One of the most powerful women in Houston theater was actress, educator, and director Nina Vance, who sent out 214 penny postcards in 1947, soliciting responses from those interested in starting a new theater. More than 100 theater enthusiasts answered the call, giving birth to the Alley Theatre. Vance is represented in the exhibition with the programs of two productions she directed, Rudolf Wilhelm Besier The Barretts of Wimpole Street and Thornton Wilder The skin of our teeth.
In the early 1930s, playwright Annie K. Randle became one of the first black female students at Baylor. After moving to Waco with her family at age 19 in 1906, she attended Central Texas College and was introduced to acting. Later in her life, she was chosen to attend Baylor, where she learned more about professional theater. She then taught drama in local schools and wrote plays such as The voice of the thread and The blood is calling. A program for a production of the first title is included in the exhibition.
Erma Lewis was another influential black contributor. His story is featured in a book on black performance in the state called Stages of Struggle and Celebration: A History of Black Theater Production in Texas by Sandra M. Mayo and Elvin Holt. She founded the Sojourner Truth Players in Fort Worth in 1972, and until her death a decade later produced many well-known dramas about the black experience for Cowtown audiences.
Throughout the exhibition, there are interesting elements that resonate with today’s audience. A program for a 1917 recital in Marlin that featured Waco soprano Naomi Ruth Cobb and her soon-to-be-famous nephew, baritone Julius L. Cobb “Jules” Bledsoe, warned, “Perfect silence is demanded of the audience during Numbers .” The past version of “turn off your cell phone”.
A small section of the exhibit discusses the Mexican Revolution that began in 1910 and how it prompted many artists to migrate north of the Rio Grande. Books on the history of Mexican American theater offer visuals and information on institutions such as La Compania Villalongin de San Antonio and Colon Theater from El Paso.

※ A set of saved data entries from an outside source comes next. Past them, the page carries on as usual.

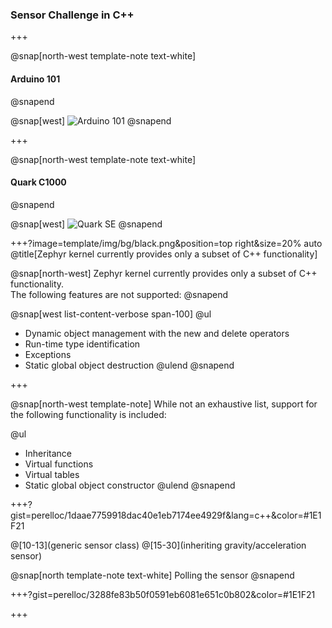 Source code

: ### Sensor Challenge in C++

+++

@snap[north-west template-note text-white]
#### Arduino 101
@snapend

@snap[west]
![Arduino 101](https://docs.zephyrproject.org/latest/_images/arduino_101.jpg)
@snapend

+++

@snap[north-west template-note text-white]
#### Quark C1000
@snapend

@snap[west]
![Quark SE](https://www.mouser.se/images/IntelQuarkSE-Fig4.jpg)
@snapend

+++?image=template/img/bg/black.png&position=top right&size=20% auto
@title[Zephyr kernel currently provides only a subset of C++ functionality]

@snap[north-west]
Zephyr kernel currently provides only a subset of C++ functionality.<br>
The following features are not supported:
@snapend


@snap[west list-content-verbose span-100]
@ul[](false)
- Dynamic object management with the new and delete operators
- Run-time type identification
- Exceptions
- Static global object destruction
@ulend
@snapend

+++

@snap[north-west template-note]
While not an exhaustive list, support for the following functionality is included:

@ul[](false)
- Inheritance
- Virtual functions
- Virtual tables
- Static global object constructor
@ulend
@snapend

+++?gist=perelloc/1daae7759918dac40e1eb7174ee4929f&lang=c++&color=#1E1F21

@[10-13](generic sensor class)
@[15-30](inheriting gravity/acceleration sensor)

@snap[north template-note text-white]
Polling the sensor
@snapend


+++?gist=perelloc/3288fe83b50f0591eb6081e651c0b802&color=#1E1F21


+++

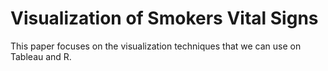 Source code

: # Visualization of Smokers Vital Signs
 This paper focuses on the visualization techniques that we can use on Tableau and R.
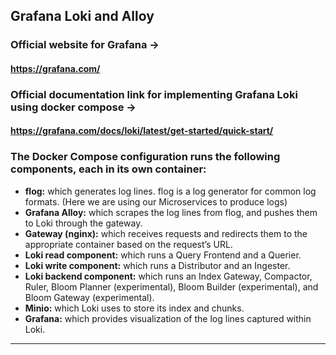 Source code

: ## Grafana Loki and Alloy

### Official website for Grafana ->
#### https://grafana.com/

### Official documentation link for implementing Grafana Loki using docker compose ->
#### https://grafana.com/docs/loki/latest/get-started/quick-start/

### The Docker Compose configuration runs the following components, each in its own container:
- **flog:** which generates log lines. flog is a log generator for common log formats. (Here we are using our Microservices to produce logs)
- **Grafana Alloy:** which scrapes the log lines from flog, and pushes them to Loki through the gateway.
- **Gateway (nginx):** which receives requests and redirects them to the appropriate container based on the request’s URL.
- **Loki read component:** which runs a Query Frontend and a Querier.
- **Loki write component:** which runs a Distributor and an Ingester.
- **Loki backend component:** which runs an Index Gateway, Compactor, Ruler, Bloom Planner (experimental), Bloom Builder (experimental), and Bloom Gateway (experimental).
- **Minio:** which Loki uses to store its index and chunks.
- **Grafana:** which provides visualization of the log lines captured within Loki.

-------------------------------------------------------------------------------------------------------------------------------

Founded in Nuevo Leon in the late 1840s, the family troupe La Compania Villalongin performed occasionally north of the border before establishing a residence in the town of Alamo in 1911. In West Texas, El Teatro Colon opened in 1919, with offerings that included live performances. of silent film actress Mimí Derba, concerts by Lerdo de Tejada’s orchestra, and the 1919 film about a real crime wave of 1915 in Mexico City, El automovil gray.
For clues to how far American and Texas culture has come, just look at two illustrations in a souvenir booklet from the 1910 Majestic Theater in Houston. The first shows a “Men’s Smoking Room”, while the other depicts a “Downstairs Ladies’ Nursery and Retirement Room”. The latter is described as “essential to the pleasure and convenience of women and children”.

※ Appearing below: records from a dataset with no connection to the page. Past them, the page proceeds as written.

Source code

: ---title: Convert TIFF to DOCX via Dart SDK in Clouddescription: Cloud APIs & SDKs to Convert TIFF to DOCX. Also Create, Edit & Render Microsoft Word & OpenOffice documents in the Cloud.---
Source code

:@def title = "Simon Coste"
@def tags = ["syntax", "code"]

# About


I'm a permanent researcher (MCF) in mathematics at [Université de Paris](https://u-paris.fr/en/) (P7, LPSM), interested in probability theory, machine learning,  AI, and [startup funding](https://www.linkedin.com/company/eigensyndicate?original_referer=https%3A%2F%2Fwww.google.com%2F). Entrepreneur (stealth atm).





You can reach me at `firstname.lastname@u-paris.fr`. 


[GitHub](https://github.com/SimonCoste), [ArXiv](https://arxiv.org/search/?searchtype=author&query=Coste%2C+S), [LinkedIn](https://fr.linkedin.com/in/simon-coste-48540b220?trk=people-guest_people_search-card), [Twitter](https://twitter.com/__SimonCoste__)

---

Enlightening and revealing, these little-known stories about the women who contributed to Texas theater might inspire a budding historian or archivist to create a second act on the subject. Or it might inspire a young woman to believe that she, like Gussie Oscar or Nina Vance, can find her own place in Texas theater history. If so, I’ll be lining up to buy a ticket.
The Texas Collection is located in the Carroll Library at Fifth and Speight Streets on the Baylor University campus. More information can be found here.